Each line of the listing below must be retyped as given.
*** Information given Section Begins ***
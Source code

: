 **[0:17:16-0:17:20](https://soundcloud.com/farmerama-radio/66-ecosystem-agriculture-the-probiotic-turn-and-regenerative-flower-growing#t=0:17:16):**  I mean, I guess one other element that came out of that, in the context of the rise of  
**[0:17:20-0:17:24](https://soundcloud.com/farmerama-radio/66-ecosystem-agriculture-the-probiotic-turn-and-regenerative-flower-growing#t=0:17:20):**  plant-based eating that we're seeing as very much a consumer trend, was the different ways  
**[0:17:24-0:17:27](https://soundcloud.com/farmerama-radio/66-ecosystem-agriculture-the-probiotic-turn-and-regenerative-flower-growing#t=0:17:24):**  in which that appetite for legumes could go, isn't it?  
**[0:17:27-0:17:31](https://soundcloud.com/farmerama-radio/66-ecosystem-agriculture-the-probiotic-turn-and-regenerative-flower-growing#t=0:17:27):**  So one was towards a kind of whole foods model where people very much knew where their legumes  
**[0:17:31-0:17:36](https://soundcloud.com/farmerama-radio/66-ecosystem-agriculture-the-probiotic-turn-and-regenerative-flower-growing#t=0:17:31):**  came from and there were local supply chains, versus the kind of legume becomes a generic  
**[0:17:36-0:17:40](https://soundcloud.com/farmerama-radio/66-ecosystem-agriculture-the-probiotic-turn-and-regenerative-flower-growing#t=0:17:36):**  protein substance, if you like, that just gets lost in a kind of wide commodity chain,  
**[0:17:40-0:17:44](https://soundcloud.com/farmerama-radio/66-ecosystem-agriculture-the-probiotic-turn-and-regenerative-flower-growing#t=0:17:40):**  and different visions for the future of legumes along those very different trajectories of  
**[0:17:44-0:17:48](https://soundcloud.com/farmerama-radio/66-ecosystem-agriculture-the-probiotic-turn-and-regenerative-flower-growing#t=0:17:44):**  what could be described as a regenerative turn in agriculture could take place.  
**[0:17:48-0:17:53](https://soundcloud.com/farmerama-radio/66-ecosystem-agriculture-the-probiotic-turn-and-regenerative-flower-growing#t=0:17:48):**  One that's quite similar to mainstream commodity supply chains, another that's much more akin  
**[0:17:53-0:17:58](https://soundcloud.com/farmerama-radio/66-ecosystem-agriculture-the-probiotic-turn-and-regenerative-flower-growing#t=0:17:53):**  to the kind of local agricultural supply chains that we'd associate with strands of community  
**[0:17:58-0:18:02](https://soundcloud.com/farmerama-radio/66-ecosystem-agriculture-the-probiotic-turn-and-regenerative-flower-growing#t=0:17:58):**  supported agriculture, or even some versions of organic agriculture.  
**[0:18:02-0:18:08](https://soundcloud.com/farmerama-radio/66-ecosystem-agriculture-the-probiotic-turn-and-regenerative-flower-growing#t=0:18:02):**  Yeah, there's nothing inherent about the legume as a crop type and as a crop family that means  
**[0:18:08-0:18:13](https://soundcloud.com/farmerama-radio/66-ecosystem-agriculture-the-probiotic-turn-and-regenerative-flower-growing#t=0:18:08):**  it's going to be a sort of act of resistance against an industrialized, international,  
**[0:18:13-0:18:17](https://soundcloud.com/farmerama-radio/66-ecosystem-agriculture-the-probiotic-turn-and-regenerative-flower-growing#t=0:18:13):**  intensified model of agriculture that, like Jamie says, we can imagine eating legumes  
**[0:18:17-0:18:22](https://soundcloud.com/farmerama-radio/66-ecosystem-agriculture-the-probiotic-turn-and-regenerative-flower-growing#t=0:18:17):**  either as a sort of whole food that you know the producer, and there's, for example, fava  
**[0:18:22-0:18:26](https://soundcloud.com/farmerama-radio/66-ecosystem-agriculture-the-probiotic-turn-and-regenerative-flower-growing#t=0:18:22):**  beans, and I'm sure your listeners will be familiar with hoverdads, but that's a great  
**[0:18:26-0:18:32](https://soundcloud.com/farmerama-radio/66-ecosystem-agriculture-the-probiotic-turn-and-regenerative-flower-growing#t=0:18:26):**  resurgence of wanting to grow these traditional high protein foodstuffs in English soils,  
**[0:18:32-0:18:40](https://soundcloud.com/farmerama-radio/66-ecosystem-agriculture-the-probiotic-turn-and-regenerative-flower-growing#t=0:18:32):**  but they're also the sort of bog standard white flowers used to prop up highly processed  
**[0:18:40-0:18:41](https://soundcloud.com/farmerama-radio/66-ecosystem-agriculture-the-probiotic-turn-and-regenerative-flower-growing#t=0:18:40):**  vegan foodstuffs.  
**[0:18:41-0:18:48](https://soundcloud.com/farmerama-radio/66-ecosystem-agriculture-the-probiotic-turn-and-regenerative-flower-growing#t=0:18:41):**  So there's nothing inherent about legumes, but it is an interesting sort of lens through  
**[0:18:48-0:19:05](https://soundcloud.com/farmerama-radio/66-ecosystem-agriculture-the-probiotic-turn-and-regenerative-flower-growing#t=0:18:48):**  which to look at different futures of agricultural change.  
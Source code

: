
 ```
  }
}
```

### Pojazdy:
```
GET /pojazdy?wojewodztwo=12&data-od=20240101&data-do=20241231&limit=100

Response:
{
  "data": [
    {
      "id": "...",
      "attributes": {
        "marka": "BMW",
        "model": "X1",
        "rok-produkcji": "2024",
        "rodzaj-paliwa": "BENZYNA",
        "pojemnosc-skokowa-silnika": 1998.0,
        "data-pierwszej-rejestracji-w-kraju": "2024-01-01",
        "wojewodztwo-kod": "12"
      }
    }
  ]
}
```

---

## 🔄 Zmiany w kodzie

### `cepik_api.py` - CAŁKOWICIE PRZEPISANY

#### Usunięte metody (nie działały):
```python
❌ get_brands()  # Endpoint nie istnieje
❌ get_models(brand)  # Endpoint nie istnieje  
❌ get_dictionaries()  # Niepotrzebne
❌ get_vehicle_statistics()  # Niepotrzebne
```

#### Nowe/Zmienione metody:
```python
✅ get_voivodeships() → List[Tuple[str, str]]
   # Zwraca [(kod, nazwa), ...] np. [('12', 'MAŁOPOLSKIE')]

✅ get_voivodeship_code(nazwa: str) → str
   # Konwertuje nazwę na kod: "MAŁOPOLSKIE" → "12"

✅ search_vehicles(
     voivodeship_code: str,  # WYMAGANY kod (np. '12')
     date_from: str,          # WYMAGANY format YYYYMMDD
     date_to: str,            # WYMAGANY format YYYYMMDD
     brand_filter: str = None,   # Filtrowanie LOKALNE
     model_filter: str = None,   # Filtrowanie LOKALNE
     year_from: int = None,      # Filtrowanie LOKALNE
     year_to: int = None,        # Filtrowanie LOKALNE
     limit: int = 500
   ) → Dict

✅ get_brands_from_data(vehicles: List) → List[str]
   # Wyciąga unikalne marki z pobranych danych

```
*** Information given Section Ends ***
■ Written answer ■
Source code

: **[0:17:16-0:17:20](https://soundcloud.com/farmerama-radio/66-ecosystem-agriculture-the-probiotic-turn-and-regenerative-flower-growing#t=0:17:16):**  I mean, I guess one other element that came out of that, in the context of the rise of  
**[0:17:20-0:17:24](https://soundcloud.com/farmerama-radio/66-ecosystem-agriculture-the-probiotic-turn-and-regenerative-flower-growing#t=0:17:20):**  plant-based eating that we're seeing as very much a consumer trend, was the different ways  
**[0:17:24-0:17:27](https://soundcloud.com/farmerama-radio/66-ecosystem-agriculture-the-probiotic-turn-and-regenerative-flower-growing#t=0:17:24):**  in which that appetite for legumes could go, isn't it?  
**[0:17:27-0:17:31](https://soundcloud.com/farmerama-radio/66-ecosystem-agriculture-the-probiotic-turn-and-regenerative-flower-growing#t=0:17:27):**  So one was towards a kind of whole foods model where people very much knew where their legumes  
**[0:17:31-0:17:36](https://soundcloud.com/farmerama-radio/66-ecosystem-agriculture-the-probiotic-turn-and-regenerative-flower-growing#t=0:17:31):**  came from and there were local supply chains, versus the kind of legume becomes a generic  
**[0:17:36-0:17:40](https://soundcloud.com/farmerama-radio/66-ecosystem-agriculture-the-probiotic-turn-and-regenerative-flower-growing#t=0:17:36):**  protein substance, if you like, that just gets lost in a kind of wide commodity chain,  
**[0:17:40-0:17:44](https://soundcloud.com/farmerama-radio/66-ecosystem-agriculture-the-probiotic-turn-and-regenerative-flower-growing#t=0:17:40):**  and different visions for the future of legumes along those very different trajectories of  
**[0:17:44-0:17:48](https://soundcloud.com/farmerama-radio/66-ecosystem-agriculture-the-probiotic-turn-and-regenerative-flower-growing#t=0:17:44):**  what could be described as a regenerative turn in agriculture could take place.  
**[0:17:48-0:17:53](https://soundcloud.com/farmerama-radio/66-ecosystem-agriculture-the-probiotic-turn-and-regenerative-flower-growing#t=0:17:48):**  One that's quite similar to mainstream commodity supply chains, another that's much more akin  
**[0:17:53-0:17:58](https://soundcloud.com/farmerama-radio/66-ecosystem-agriculture-the-probiotic-turn-and-regenerative-flower-growing#t=0:17:53):**  to the kind of local agricultural supply chains that we'd associate with strands of community  
**[0:17:58-0:18:02](https://soundcloud.com/farmerama-radio/66-ecosystem-agriculture-the-probiotic-turn-and-regenerative-flower-growing#t=0:17:58):**  supported agriculture, or even some versions of organic agriculture.  
**[0:18:02-0:18:08](https://soundcloud.com/farmerama-radio/66-ecosystem-agriculture-the-probiotic-turn-and-regenerative-flower-growing#t=0:18:02):**  Yeah, there's nothing inherent about the legume as a crop type and as a crop family that means  
**[0:18:08-0:18:13](https://soundcloud.com/farmerama-radio/66-ecosystem-agriculture-the-probiotic-turn-and-regenerative-flower-growing#t=0:18:08):**  it's going to be a sort of act of resistance against an industrialized, international,  
**[0:18:13-0:18:17](https://soundcloud.com/farmerama-radio/66-ecosystem-agriculture-the-probiotic-turn-and-regenerative-flower-growing#t=0:18:13):**  intensified model of agriculture that, like Jamie says, we can imagine eating legumes  
**[0:18:17-0:18:22](https://soundcloud.com/farmerama-radio/66-ecosystem-agriculture-the-probiotic-turn-and-regenerative-flower-growing#t=0:18:17):**  either as a sort of whole food that you know the producer, and there's, for example, fava  
**[0:18:22-0:18:26](https://soundcloud.com/farmerama-radio/66-ecosystem-agriculture-the-probiotic-turn-and-regenerative-flower-growing#t=0:18:22):**  beans, and I'm sure your listeners will be familiar with hoverdads, but that's a great  
**[0:18:26-0:18:32](https://soundcloud.com/farmerama-radio/66-ecosystem-agriculture-the-probiotic-turn-and-regenerative-flower-growing#t=0:18:26):**  resurgence of wanting to grow these traditional high protein foodstuffs in English soils,  
**[0:18:32-0:18:40](https://soundcloud.com/farmerama-radio/66-ecosystem-agriculture-the-probiotic-turn-and-regenerative-flower-growing#t=0:18:32):**  but they're also the sort of bog standard white flowers used to prop up highly processed  
**[0:18:40-0:18:41](https://soundcloud.com/farmerama-radio/66-ecosystem-agriculture-the-probiotic-turn-and-regenerative-flower-growing#t=0:18:40):**  vegan foodstuffs.  
**[0:18:41-0:18:48](https://soundcloud.com/farmerama-radio/66-ecosystem-agriculture-the-probiotic-turn-and-regenerative-flower-growing#t=0:18:41):**  So there's nothing inherent about legumes, but it is an interesting sort of lens through  
**[0:18:48-0:19:05](https://soundcloud.com/farmerama-radio/66-ecosystem-agriculture-the-probiotic-turn-and-regenerative-flower-growing#t=0:18:48):**  which to look at different futures of agricultural change.  
Source code

:
 ```
  }
}
```

### Pojazdy:
```
GET /pojazdy?wojewodztwo=12&data-od=20240101&data-do=20241231&limit=100

Response:
{
  "data": [
    {
      "id": "...",
      "attributes": {
        "marka": "BMW",
        "model": "X1",
        "rok-produkcji": "2024",
        "rodzaj-paliwa": "BENZYNA",
        "pojemnosc-skokowa-silnika": 1998.0,
        "data-pierwszej-rejestracji-w-kraju": "2024-01-01",
        "wojewodztwo-kod": "12"
      }
    }
  ]
}
```

---

## 🔄 Zmiany w kodzie

### `cepik_api.py` - CAŁKOWICIE PRZEPISANY

#### Usunięte metody (nie działały):
```python
❌ get_brands()  # Endpoint nie istnieje
❌ get_models(brand)  # Endpoint nie istnieje  
❌ get_dictionaries()  # Niepotrzebne
❌ get_vehicle_statistics()  # Niepotrzebne
```

#### Nowe/Zmienione metody:
```python
✅ get_voivodeships() → List[Tuple[str, str]]
   # Zwraca [(kod, nazwa), ...] np. [('12', 'MAŁOPOLSKIE')]

✅ get_voivodeship_code(nazwa: str) → str
   # Konwertuje nazwę na kod: "MAŁOPOLSKIE" → "12"

✅ search_vehicles(
     voivodeship_code: str,  # WYMAGANY kod (np. '12')
     date_from: str,          # WYMAGANY format YYYYMMDD
     date_to: str,            # WYMAGANY format YYYYMMDD
     brand_filter: str = None,   # Filtrowanie LOKALNE
     model_filter: str = None,   # Filtrowanie LOKALNE
     year_from: int = None,      # Filtrowanie LOKALNE
     year_to: int = None,        # Filtrowanie LOKALNE
     limit: int = 500
   ) → Dict

✅ get_brands_from_data(vehicles: List) → List[str]
   # Wyciąga unikalne marki z pobranych danych

```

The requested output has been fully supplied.